En esa pequeña obra maestra que es Cadena perpetua, el personaje que interpreta Morgan Freeman dice, tal vez la que es la frase más importante del film y si me apuran, de toda lógica existencial: empeñarse en morir o empeñarse en vivir.
Jack, el joven protagonista de La mecánica del corazón, es un niño maltrecho condenado al mecánico engranaje del reloj que, nada más nacer la implantaron en el pecho. Era lo único que se podía hacer ante un corazón helado que decidió dejar de latir cuando una violenta ola de frío lo pilló desprevenido el mismo día de su nacimiento.
Ocurrió en el Edimburgo de finales del siglo XIX en un singular universo a medio camino entre el realismo mágico y el expresionismo alemán, previo paso por el musical. Allí, Jack se mantendrá con vida gracias a un improbable bypass siempre y cuando respete tres sencillas reglas: nunca tocar las manecillas del reloj que llevará de por vida en el pecho, nunca dejarse llevar por la ira y jamás, nunca jamás, enamorarse.

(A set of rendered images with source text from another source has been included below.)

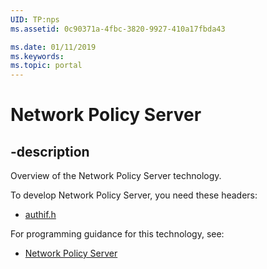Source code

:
 ```yaml
---
UID: TP:nps
ms.assetid: 0c90371a-4fbc-3820-9927-410a17fbda43

ms.date: 01/11/2019
ms.keywords: 
ms.topic: portal
---
```


# Network Policy Server

## -description

Overview of the Network Policy Server technology.

To develop Network Policy Server, you need these headers:

 * [authif.h](../authif/index.md)

For programming guidance for this technology, see:
* [Network Policy Server](/windows/desktop/nps)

Sin embargo Jack, aunque su vida pueda depender de ello y aunque su delicado engranaje pueda verse trágicamente afectado, se empeñará en vivir. Pero no respetando al milímetro las reglas con las que se vio obligado a convivir, sino transgrediéndolas. Porque la vida, entiende Jack, se nutre de sensaciones y de emociones. ¿Vale la pena vivir sin una cosa u otra? Al final, Jack ascenderá a un bucólico cielo escalando por sus inertes copos de nieve congelados en el tiempo, a modo de mágicos peldaños hasta un destino trágico y hermoso a la vez.
En efecto, La mecánica del corazón no es una película para niños, pero no por su violencia o por sus connotaciones de cualquier tipo, sino porque lo más probable es que se aburran como ovejas. El film es, en su sentido más amplio y radical, un cuento para adultos, eso es, una fábula pensada para ser consumida y meditada por adultos. Sus detalles se acumulan en un cuidadísimo diseño de producción y un entramado dramático cocinado a fuego lento que exige reflexión, antes que mera y simple diversión.

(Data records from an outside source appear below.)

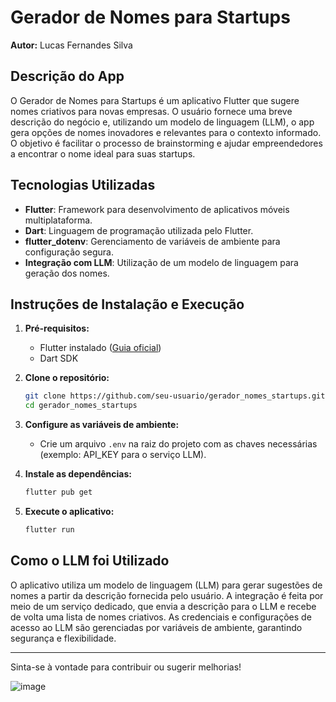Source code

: # Gerador de Nomes para Startups

**Autor:** Lucas Fernandes Silva

## Descrição do App
O Gerador de Nomes para Startups é um aplicativo Flutter que sugere nomes criativos para novas empresas. O usuário fornece uma breve descrição do negócio e, utilizando um modelo de linguagem (LLM), o app gera opções de nomes inovadores e relevantes para o contexto informado. O objetivo é facilitar o processo de brainstorming e ajudar empreendedores a encontrar o nome ideal para suas startups.

## Tecnologias Utilizadas
- **Flutter**: Framework para desenvolvimento de aplicativos móveis multiplataforma.
- **Dart**: Linguagem de programação utilizada pelo Flutter.
- **flutter_dotenv**: Gerenciamento de variáveis de ambiente para configuração segura.
- **Integração com LLM**: Utilização de um modelo de linguagem para geração dos nomes.

## Instruções de Instalação e Execução
1. **Pré-requisitos:**
   - Flutter instalado ([Guia oficial](https://docs.flutter.dev/get-started/install))
   - Dart SDK

2. **Clone o repositório:**
   ```sh
   git clone https://github.com/seu-usuario/gerador_nomes_startups.git
   cd gerador_nomes_startups
   ```

3. **Configure as variáveis de ambiente:**
   - Crie um arquivo `.env` na raiz do projeto com as chaves necessárias (exemplo: API_KEY para o serviço LLM).

4. **Instale as dependências:**
   ```sh
   flutter pub get
   ```

5. **Execute o aplicativo:**
   ```sh
   flutter run
   ```

## Como o LLM foi Utilizado
O aplicativo utiliza um modelo de linguagem (LLM) para gerar sugestões de nomes a partir da descrição fornecida pelo usuário. A integração é feita por meio de um serviço dedicado, que envia a descrição para o LLM e recebe de volta uma lista de nomes criativos. As credenciais e configurações de acesso ao LLM são gerenciadas por variáveis de ambiente, garantindo segurança e flexibilidade.

---

Sinta-se à vontade para contribuir ou sugerir melhorias!


![image](https://github.com/user-attachments/assets/0dc24477-248b-493b-b52d-4c408579ca38)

La pena, la gran pena es que el film dirigido por Mathias Malzieu (también autor del relato en el que se basa la película) y Stéphane Berla no hayan sabido cocinar en su justa medida unos ingredientes que, resulta evidente, acunan una obra maestra potencial. El cinéfilo, puede disfrutar fantaseando con la gran película que, en otras circunstancias, podría haber emergido ante semejante materia prima. El resto, tendrán que conformarse con una obra que se queda a medio camino aunque sus intenciones y sus méritos (tanto narrativos, como dramáticos y técnicos) sean particularmente loables. Tal vez por imperfectos, quizá por una cuestión de objetivos o puede que solo porque querían expresar cosas hermosas.